Bookies manage data in a log-structured way, which is implemented using three kind of files:

  1. Journal : A journal file contains the BookKeeper transaction logs. Before any update takes place, a bookie ensures that a transaction describing the update is written to non-volatile storage. A new journal file is created once the bookie starts or the older journal file reaches the journal file size threshold.

  2. Entry Log : An entry log file manages the written entries received from BookKeeper clients. Entries from different ledgers are aggregated and written sequentially, while their offsets are kept as pointers in LedgerCache for fast lookup. A new entry log file is created once the bookie starts or the older entry log file reaches the entry log size threshold. Old entry log files are removed by the Garbage Collector Thread once they are not associated with any active ledger.
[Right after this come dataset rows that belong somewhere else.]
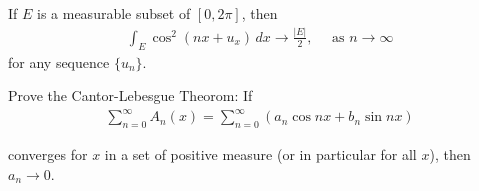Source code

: \documentclass[UTF8,a4paper,10pt]{article}
\begin{document}
\begin{Problem}[]{}
  If \(E\) is a measurable subset of \([0,2\pi]\), then
  \begin{align*}
    \int_{E} \cos^2(nx + u_{x}) \,dx\to\frac{|E|}{2},\quad \text{ as }n\to \infty
  \end{align*}
  for any sequence \(\{u_n\}\).
\end{Problem}



\begin{Problem}[]{}
  Prove the Cantor-Lebesgue Theorom: If
  \begin{align*}
    \sum_{n=0}^{\infty}A_n(x) = \sum_{n=0}^{\infty}(a_n \cos nx +b_n \sin nx)
  \end{align*}

  converges for \(x\) in a set of positive measure (or in particular for all \(x\)), then \(a_n\to 0\).
\end{Problem}
\end{document}
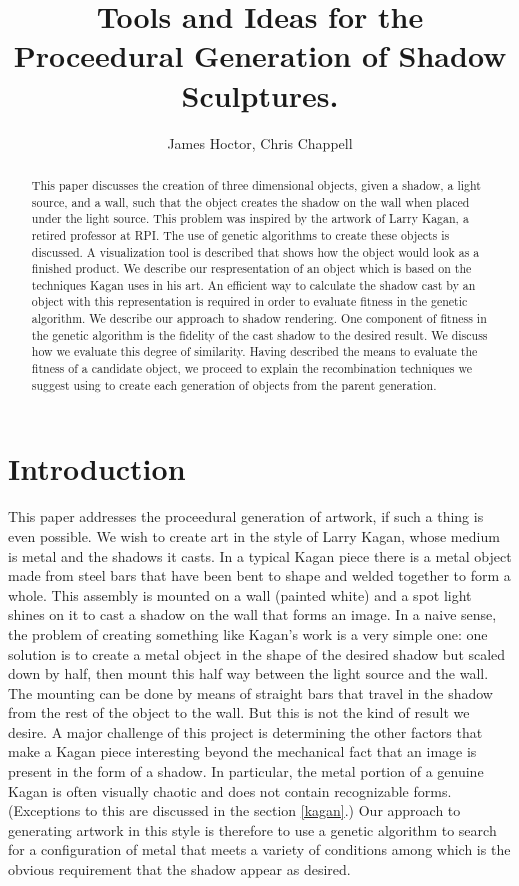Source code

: \documentclass[10pt]{article}
\title{Tools and Ideas for the Proceedural Generation of Shadow Sculptures.}
\author{James Hoctor, Chris Chappell}
\begin{document}
\maketitle

\begin{abstract}
This paper discusses the creation of three dimensional objects,
given a shadow, a light source, and a wall, such that the object
creates the shadow on the wall when placed under the light source.
This problem was inspired by the artwork of Larry Kagan, a retired
professor at RPI. The use of genetic
algorithms to create these objects is discussed. A visualization
tool is described that shows how the object would look as a finished
product. We describe our respresentation of an object which is based
on the techniques Kagan uses in his art. An efficient way to
calculate the shadow cast by an object with this representation is
required in order to evaluate fitness in the genetic algorithm. We
describe our approach to shadow rendering. One component of fitness
in the genetic algorithm is the fidelity of the cast shadow to the
desired result. We discuss how we evaluate this degree of similarity.
Having described the means to evaluate the fitness of a
candidate object, we proceed to explain the recombination techniques
we suggest using to create each generation of objects from the parent generation.
\end{abstract}

\section*{Introduction}
This paper addresses the proceedural generation of artwork, if such
a thing is even possible. We wish to create art in the style of
Larry Kagan, whose medium is metal and the shadows it casts. In a
typical Kagan piece there is a metal object made from steel bars
that have been bent to shape and welded together to form a whole.
This assembly is mounted on a wall (painted white) and a spot light
shines on it to cast a shadow on the wall that forms an image. In a
naive sense, the problem  of creating something like Kagan's work is
a very simple one: one solution is to create a metal object in the shape of the desired
shadow but scaled down by half, then mount this half way between the
light source and the wall. The mounting can be done by means of
straight bars that travel in the shadow from the rest of the object
to the wall. But this is not the kind of result we desire. A major
challenge of this project is determining the other factors that make
a Kagan piece interesting beyond the mechanical fact that an image
is present in the form of a shadow. In particular, the metal portion
of a genuine Kagan is often visually chaotic and does not contain
recognizable forms. (Exceptions to this are discussed in the section
\ref{kagan}.) Our approach to generating artwork in this style
is therefore to use a genetic algorithm to search for a configuration
of metal that meets a variety of conditions among which is the
obvious requirement that the shadow appear as desired.
\end{document}
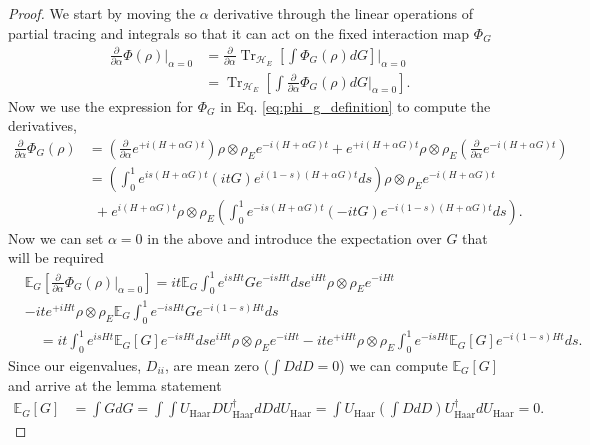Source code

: \documentclass{article}
\newcommand{\haar}{\text{Haar}}
\newcommand{\parens}[1]{\left( #1 \right)}
\newcommand{\brackets}[1]{\left[ #1 \right]}
\DeclareMathOperator{\Tr}{Tr}
\newcommand{\partrace}[2]{\Tr_{#1} \brackets{ #2 }}
\begin{document}
\begin{proof}
    We start by moving the $\alpha$ derivative through the linear operations of partial tracing and integrals so that it can act on the fixed interaction map $\Phi_G$
    \begin{align}
        \frac{\partial}{\partial \alpha} \Phi(\rho) \bigg|_{\alpha = 0} &= \frac{\partial}{\partial \alpha} \partrace{\mathcal{H}_E}{\int \Phi_G(\rho) dG} \bigg|_{\alpha = 0} \\
         &= \partrace{\mathcal{H}_E}{\int \frac{\partial}{\partial \alpha} \Phi_G(\rho) dG \bigg|_{\alpha = 0} } .
    \end{align}
    Now we use the expression for $\Phi_G$ in Eq. \eqref{eq:phi_g_definition} to compute the derivatives,
    \begin{align}
        \frac{\partial}{\partial \alpha} \Phi_G (\rho) &= \parens{\frac{\partial}{\partial \alpha} e^{+ i (H + \alpha G)t}} \rho \otimes \rho_E e^{-i (H + \alpha G) t} + e^{+i (H + \alpha G)t} \rho \otimes \rho_E \parens{\frac{\partial}{\partial \alpha} e^{- i (H + \alpha G)t}} \\
        &= \parens{\int_{0}^{1} e^{i s (H+\alpha G)t} (i t G) e^{i (1-s) (H+\alpha G)t} ds} \rho \otimes \rho_E e^{-i(H+\alpha G)t} \nonumber \\
    &~ ~+ e^{i(H+\alpha G)t} \rho \otimes \rho_E \parens{\int_{0}^1 e^{-i s (H+\alpha G) t} (- i t G) e^{-i (1-s) (H+\alpha G)t} ds}. \label{eq:first_order_alpha_derivative}
    \end{align}
    Now we can set $\alpha = 0$ in the above and introduce the expectation over $G$ that will be required
    \begin{align}
        &\mathbb{E}_G\left[ \frac{\partial}{\partial \alpha} \Phi_G(\rho) \bigg|_{\alpha = 0}\right] = i t \mathbb{E}_G \int_0^1 e^{i s H t} G e^{-i s H t} ds e^{i H t} \rho \otimes \rho_E e^{-i H t} \nonumber\\
&- i t e^{+i H t} \rho \otimes \rho_E \mathbb{E}_G \int_0^1 e^{-is H t} G e^{-i(1-s) Ht} ds \\ 
        &\quad= i t \int_0^1 e^{i s H t} \mathbb{E}_G[G] e^{-i s H t} ds e^{i H t} \rho \otimes \rho_E e^{-i H t} - i t e^{+i H t} \rho \otimes \rho_E \int_0^1 e^{-is H t} \mathbb{E}_G[G] e^{-i(1-s) Ht} ds.
    \end{align}
    Since our eigenvalues, $D_{ii}$, are mean zero ($\int D dD = 0$) we can compute $\mathbb{E}_G [G] $ and arrive at the lemma statement
    \begin{align}
        \mathbb{E}_G [G] &= \int G dG = \int \int U_{\haar} D U_{\haar}^\dagger dD dU_{\haar} = \int U_{\haar} \left( \int D dD \right) U_{\haar}^\dagger dU_{\haar} = 0.
    \end{align}
\end{proof}
\end{document}
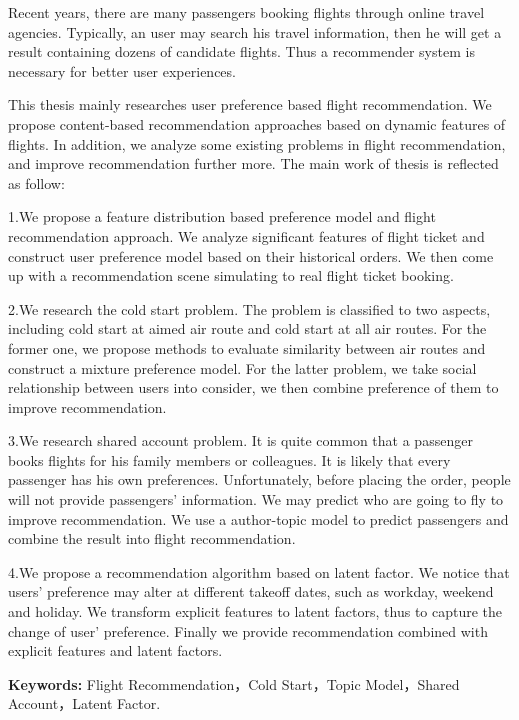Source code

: \begin{englishabstract}

Recent years, there are many passengers booking flights through online travel agencies. Typically, an user may search his travel information, then he will get a result containing dozens of candidate flights. Thus a recommender system is necessary for better user experiences.

This thesis mainly researches user preference based flight recommendation. We propose content-based recommendation approaches based on dynamic features of flights. In addition, we analyze some existing problems in flight recommendation, and improve recommendation further more. The main work of thesis is reflected as follow:

1.We propose a feature distribution based preference model and flight recommendation approach. We analyze significant features of flight ticket and construct user preference model based on their historical orders. We then come up with a recommendation scene simulating to real flight ticket booking.

2.We research the cold start problem. The problem is classified to two aspects, including cold start at aimed air route and cold start at all air routes. For the former one, we propose methods to evaluate similarity between air routes and construct a mixture preference model. For the latter problem, we take social relationship between users into consider, we then combine preference of them to improve recommendation.

3.We research shared account problem. It is quite common that a passenger books flights for his family members or colleagues. It is likely that every passenger has his own preferences. Unfortunately, before placing the order, people will not provide passengers' information. We may predict who are going to fly to improve recommendation. We use a author-topic model to predict passengers and combine the result into flight recommendation.

4.We propose a recommendation algorithm based on latent factor. We notice that users' preference may alter at different takeoff dates, such as workday, weekend and holiday. We transform explicit features to latent factors, thus to capture the change of user' preference. Finally we provide recommendation combined with explicit features and latent factors.


\textbf{Keywords:} Flight Recommendation，Cold Start，Topic Model，Shared Account，Latent Factor.
\end{englishabstract}

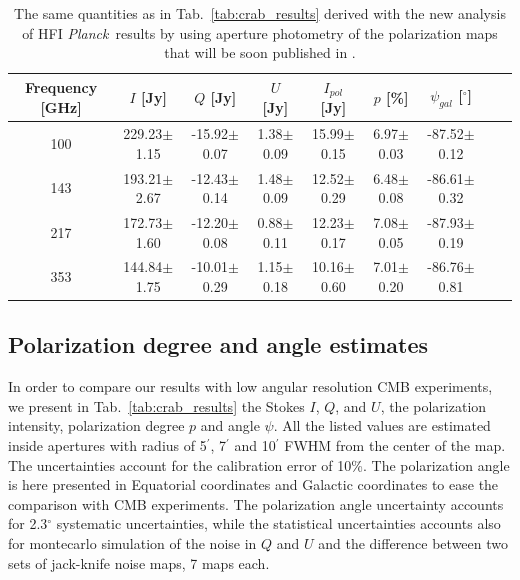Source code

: \documentclass[twocolumn,traditabstract]{aa}
\def\Planck{\textit{Planck}}
\begin{document}
 \begin{table}[h!]
  \centering
      \begin{tabular}{ccccccccc}
      \hline
      \hline
       Frequency [GHz] & \small $I$ [Jy] & \small $Q$ [Jy] & \small $U$ [Jy] & \small $I_{pol}$ [Jy] & \small $p$ [\%] & \small $\psi_{gal}$ [$^\circ$] \\
      \hline

\small 100 & \small 229.23$\pm$1.15  & \small -15.92$\pm$0.07 & \small 1.38$\pm$0.09 & \small 15.99$\pm$0.15 & \small 6.97$\pm$0.03 & \small -87.52$\pm$0.12  \\ 
\small 143 & \small 193.21$\pm$2.67  & \small -12.43$\pm$0.14 & \small 1.48$\pm$0.09 & \small 12.52$\pm$0.29 & \small 6.48$\pm$0.08 & \small -86.61$\pm$0.32  \\
\small 217 & \small 172.73$\pm$1.60  & \small -12.20$\pm$0.08 & \small 0.88$\pm$0.11 & \small 12.23$\pm$0.17 & \small 
7.08$\pm$0.05 & \small -87.93$\pm$0.19  \\
\small 353 & \small 144.84$\pm$1.75  & \small -10.01$\pm$0.29 & \small 1.15$\pm$0.18 & \small 10.16$\pm$0.60 & \small 7.01$\pm$0.20 & \small -86.76$\pm$0.81 \\
    \hline            
    \hline   
    \end{tabular}
      \caption{The same quantities as in Tab.~\ref{tab:crab_results} derived with the new analysis of HFI \Planck\ results by using aperture photometry of the polarization maps that will be soon published in \cite{planck2018}.}
    \label{tab:planck_results}
 \end{table}

\subsection{Polarization degree and angle estimates}
In order to compare our results with low angular resolution CMB experiments, we present in Tab.~\ref{tab:crab_results} the Stokes $I$, $Q$, and $U$, the polarization intensity, polarization degree $p$ and angle $\psi$. All the listed values are estimated inside apertures with radius of 5$^\prime$, 7$^\prime$ and 10$^\prime$ FWHM from the center of the map. The uncertainties account for the calibration error of 10\%. 
The polarization angle is here presented in Equatorial coordinates and Galactic coordinates to ease the comparison with CMB experiments.
The polarization angle uncertainty accounts for 2.3$^{\circ}$ systematic uncertainties, while the statistical uncertainties accounts also for montecarlo simulation of the noise in $Q$ and $U$ and the difference between two sets of jack-knife noise maps, 7 maps each.
\end{document}
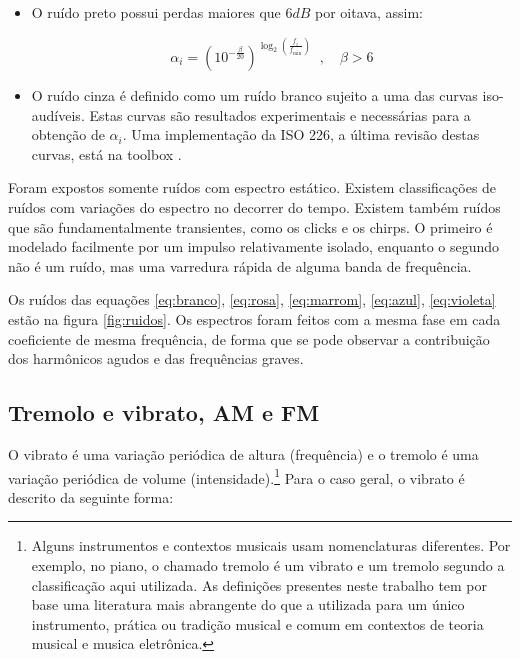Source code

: \begin{itemize}
\item O ruído preto possui perdas maiores que $6dB$ por oitava, assim:

\begin{equation}\label{eq:preto}
\alpha_i=(10^{-\frac{\beta}{20}})^{\log _2 \left( \frac{f_i}{f_{\text{min}}} \right )}\;\;, \quad \beta > 6
\end{equation}



\item O ruído cinza é definido como
um ruído branco sujeito a uma das curvas iso-audíveis. Estas curvas são resultados
experimentais e necessárias para a obtenção de $\alpha_i$. Uma implementação da ISO 226, a última revisão destas curvas, está na toolbox \massa.\cite{MASSA}

\end{itemize}

Foram expostos somente ruídos com espectro estático. Existem classificações
de ruídos com variações do espectro no decorrer do tempo. Existem também ruídos que
são fundamentalmente transientes, como os clicks e os chirps. O primeiro é modelado
facilmente por um impulso relativamente isolado, enquanto o segundo não é um ruído, mas uma varredura rápida de 
alguma banda de frequência.\cite{Cook}

Os ruídos das equações \ref{eq:branco}, \ref{eq:rosa}, \ref{eq:marrom},
\ref{eq:azul}, \ref{eq:violeta} estão na figura \ref{fig:ruidos}. Os espectros foram feitos com a mesma fase em cada coeficiente de mesma frequência, de forma que
se pode observar a contribuição dos harmônicos agudos e
das frequências graves.


\subsection{Tremolo e vibrato, AM e FM}\label{subsec:tvaf}

O vibrato é uma variação periódica de altura (frequência) e 
o tremolo é uma variação periódica de volume (intensidade).\footnote{Alguns instrumentos e contextos musicais usam nomenclaturas diferentes. Por exemplo, no piano, o chamado tremolo é um vibrato e um tremolo segundo a classificação aqui utilizada. As definições presentes neste trabalho tem por base uma literatura mais abrangente do que a utilizada para um único instrumento, prática ou tradição musical e comum em contextos de teoria musical e musica eletrônica.\cite{Lacerda,Harmonia}}
Para o caso geral, o vibrato é descrito da seguinte forma:


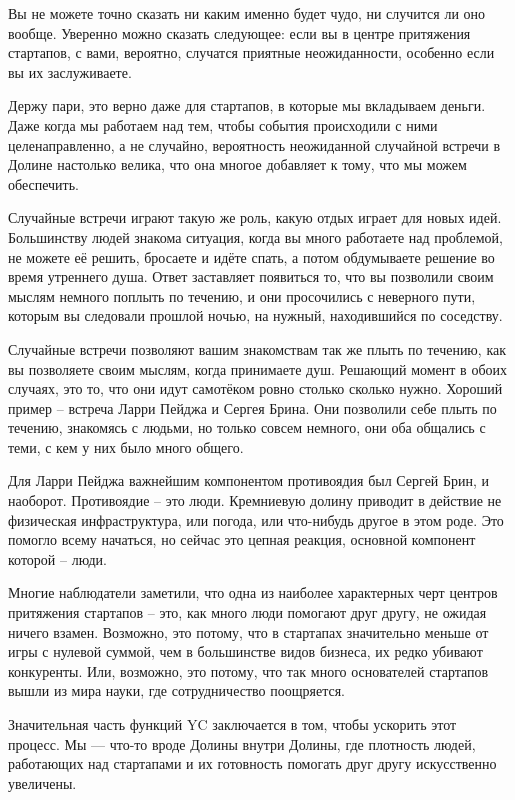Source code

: \documentclass[ebook,12pt,oneside,openany]{memoir}
\begin{document}
Вы не можете точно сказать ни каким именно будет чудо, ни случится ли
оно вообще. Уверенно можно сказать следующее: если вы в центре
притяжения стартапов, с вами, вероятно, случатся приятные
неожиданности, особенно если вы их заслуживаете.

Держу пари, это верно даже для стартапов, в которые мы вкладываем
деньги. Даже когда мы работаем над тем, чтобы события происходили с
ними целенаправленно, а не случайно, вероятность неожиданной случайной
встречи в Долине настолько велика, что она многое добавляет к тому,
что мы можем обеспечить.

Случайные встречи играют такую же роль, какую отдых играет для новых
идей. Большинству людей знакома ситуация, когда вы много работаете над
проблемой, не можете её решить, бросаете и идёте спать, а потом
обдумываете решение во время утреннего душа. Ответ заставляет
появиться то, что вы позволили своим мыслям немного поплыть по
течению, и они просочились с неверного пути, которым вы следовали
прошлой ночью, на нужный, находившийся по соседству.

Случайные встречи позволяют вашим знакомствам так же плыть по течению,
как вы позволяете своим мыслям, когда принимаете душ. Решающий момент
в обоих случаях, это то, что они идут самотёком ровно столько сколько
нужно. Хороший пример – встреча Ларри Пейджа и Сергея Брина. Они
позволили себе плыть по течению, знакомясь с людьми, но только совсем
немного, они оба общались с теми, с кем у них было много общего.

Для Ларри Пейджа важнейшим компонентом противоядия был Сергей Брин, и
наоборот. Противоядие – это люди. Кремниевую долину приводит в
действие не физическая инфраструктура, или погода, или что-нибудь
другое в этом роде. Это помогло всему начаться, но сейчас это цепная
реакция, основной компонент которой – люди.

Многие наблюдатели заметили, что одна из наиболее характерных черт
центров притяжения стартапов – это, как много люди помогают друг
другу, не ожидая ничего взамен. Возможно, это потому, что в стартапах
значительно меньше от игры с нулевой суммой, чем в большинстве видов
бизнеса, их редко убивают конкуренты. Или, возможно, это потому, что
так много основателей стартапов вышли из мира науки, где
сотрудничество поощряется.

Значительная часть функций YC заключается в том, чтобы ускорить этот
процесс. Мы — что-то вроде Долины внутри Долины, где плотность людей,
работающих над стартапами и их готовность помогать друг другу
искусственно увеличены.
\end{document}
  3. Index File : An index file is created for each ledger, which comprises a header and several fixed-length index pages, recording the offsets of data stored in entry log files. Since updating index files would introduce random disk I/O, for performance consideration, index files are updated lazily by a Sync Thread running in the background. Before index pages are persisted to disk, they are gathered in LedgerCache for lookup.

  4. LedgerCache : A memory pool caches ledger index pages, which more efficiently manage disk head scheduling.

Recovery

An application first creates a ledger before writing to bookies through a local BookKeeper client instance. Upon creating a ledger, a BookKeeper client writes metadata about the ledger to ZooKeeper. Each ledger currently has a single writer. This writer has to execute a close ledger operation before any other client can read from it. If the writer of a ledger does not close a ledger properly because, for example, it has crashed before having the opportunity of closing the ledger, then the next client that tries to open a ledger executes a procedure to recover it. As closing a ledger consists essentially of writing the last entry written to a ledger to ZooKeeper, the recovery procedure simply finds the last entry written correctly and writes it to ZooKeeper.

Note that currently this recovery procedure is executed automatically upon trying to open a ledger and no explicit action is necessary. Although two clients may try to recover a ledger concurrently, only one will succeed, the first one that is able to create the close znode for the ledger.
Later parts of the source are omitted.